The (meth)acrylic copolymer preferably further contains a structural unit derived from a (meth)acrylate having a glass transition temperature of 60° C. or higher and not containing a carboxyl group.
The adhesive layer containing the (meth)acrylic copolymer containing the structural unit derived from the alkoxy group-containing (meth)acrylate is not easily swollen by sebum, and even if it swells, it shows stress relaxation properties that do not impose a load on the liquid crystal, and can exhibit excellent yellowing resistance. However, since the adhesive layer having such excellent stress relaxation properties has high flexibility, there is a risk that it may easily foam due to the gas remaining when the cover panel and the touch sensor panel are bonded together. By using a (meth)acrylate having a glass transition temperature of 60°C or more in combination, the storage modulus of the adhesive layer at room temperature (23°C) and high temperature (140°C) can be relatively high, and foaming can be suppressed.
The reason why it is stated that the copolymer "does not contain a carboxyl group" is that if a (meth)acrylic copolymer containing a large number of structural units derived from a (meth)acrylate containing a carboxyl group is used, the resulting adhesive layer may be easily swollen by sebum, which may reduce resistance to yellowing.

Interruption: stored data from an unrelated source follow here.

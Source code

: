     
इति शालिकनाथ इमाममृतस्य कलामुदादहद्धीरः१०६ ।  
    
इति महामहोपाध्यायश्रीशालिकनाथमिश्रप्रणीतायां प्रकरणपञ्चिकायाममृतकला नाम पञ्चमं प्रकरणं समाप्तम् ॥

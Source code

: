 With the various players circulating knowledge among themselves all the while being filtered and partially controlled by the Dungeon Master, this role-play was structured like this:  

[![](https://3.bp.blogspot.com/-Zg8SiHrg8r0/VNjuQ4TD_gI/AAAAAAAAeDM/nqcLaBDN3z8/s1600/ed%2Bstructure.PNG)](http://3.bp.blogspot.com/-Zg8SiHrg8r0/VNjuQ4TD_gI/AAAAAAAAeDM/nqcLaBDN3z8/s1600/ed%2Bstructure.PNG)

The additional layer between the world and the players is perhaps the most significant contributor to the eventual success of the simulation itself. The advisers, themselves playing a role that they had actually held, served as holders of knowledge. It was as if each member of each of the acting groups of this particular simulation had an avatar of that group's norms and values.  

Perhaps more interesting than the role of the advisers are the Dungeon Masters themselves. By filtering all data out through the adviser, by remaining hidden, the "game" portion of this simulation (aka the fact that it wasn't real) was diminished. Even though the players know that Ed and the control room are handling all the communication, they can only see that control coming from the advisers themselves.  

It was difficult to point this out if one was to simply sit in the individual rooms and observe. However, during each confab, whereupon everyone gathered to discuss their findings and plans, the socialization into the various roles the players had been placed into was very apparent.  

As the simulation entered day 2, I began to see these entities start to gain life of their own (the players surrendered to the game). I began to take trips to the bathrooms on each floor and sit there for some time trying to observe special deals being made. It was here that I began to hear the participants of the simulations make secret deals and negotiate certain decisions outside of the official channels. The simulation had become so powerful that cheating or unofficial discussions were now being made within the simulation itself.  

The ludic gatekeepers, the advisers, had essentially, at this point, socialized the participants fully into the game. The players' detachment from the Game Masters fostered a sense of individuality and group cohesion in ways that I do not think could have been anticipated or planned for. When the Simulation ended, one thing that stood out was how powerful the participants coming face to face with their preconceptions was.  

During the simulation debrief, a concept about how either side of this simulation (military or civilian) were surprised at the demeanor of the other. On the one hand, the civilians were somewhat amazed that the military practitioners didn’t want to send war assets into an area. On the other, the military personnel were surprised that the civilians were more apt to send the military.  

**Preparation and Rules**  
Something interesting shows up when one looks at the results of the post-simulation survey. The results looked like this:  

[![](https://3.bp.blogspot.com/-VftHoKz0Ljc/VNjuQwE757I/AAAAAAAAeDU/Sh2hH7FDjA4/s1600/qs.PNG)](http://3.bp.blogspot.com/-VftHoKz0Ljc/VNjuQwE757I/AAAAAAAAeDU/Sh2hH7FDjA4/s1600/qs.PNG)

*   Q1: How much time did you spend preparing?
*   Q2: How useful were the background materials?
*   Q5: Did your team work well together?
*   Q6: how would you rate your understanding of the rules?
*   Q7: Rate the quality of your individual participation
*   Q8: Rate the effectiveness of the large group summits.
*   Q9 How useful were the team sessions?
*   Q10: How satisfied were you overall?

Specific examples of the (meth)acrylate having a glass transition temperature of 60° C. or higher and not containing a carboxyl group include methyl methacrylate (MMA), isobornyl acrylate (IBOA), cyclohexyl methacrylate (CHMA), etc. Among these, methyl methacrylate (MMA) is preferred because it gives a pressure-sensitive adhesive layer with particularly excellent foaming resistance.
The (meth)acrylate having a glass transition temperature of 60° C. or higher and containing no carboxyl group preferably does not contain nitrogen, which can suppress swelling due to sebum and deterioration of yellowing resistance.

The preferred lower limit of the content of the structural units derived from (meth)acrylates having a glass transition temperature of 60°C or higher and not containing a carboxyl group in the (meth)acrylic copolymer is 3% by weight, and the preferred upper limit is 15% by weight. A pressure-sensitive adhesive layer having a glass transition temperature of 60°C or higher and containing structural units derived from (meth)acrylates having no carboxyl group within this range can exhibit excellent yellowing resistance and foaming resistance. The more preferred lower limit of the content of the structural units derived from (meth)acrylates having a glass transition temperature of 60°C or higher and not containing a carboxyl group is 5% by weight, and the more preferred upper limit is 10% by weight.

The (meth)acrylic copolymer preferably further contains a structural unit derived from a monomer having a crosslinkable functional group. When the structural unit derived from a monomer having a crosslinkable functional group is contained, the (meth)acrylic copolymer chains are crosslinked when a crosslinking agent is used in combination. In this case, the gel fraction can be adjusted by adjusting the degree of crosslinking.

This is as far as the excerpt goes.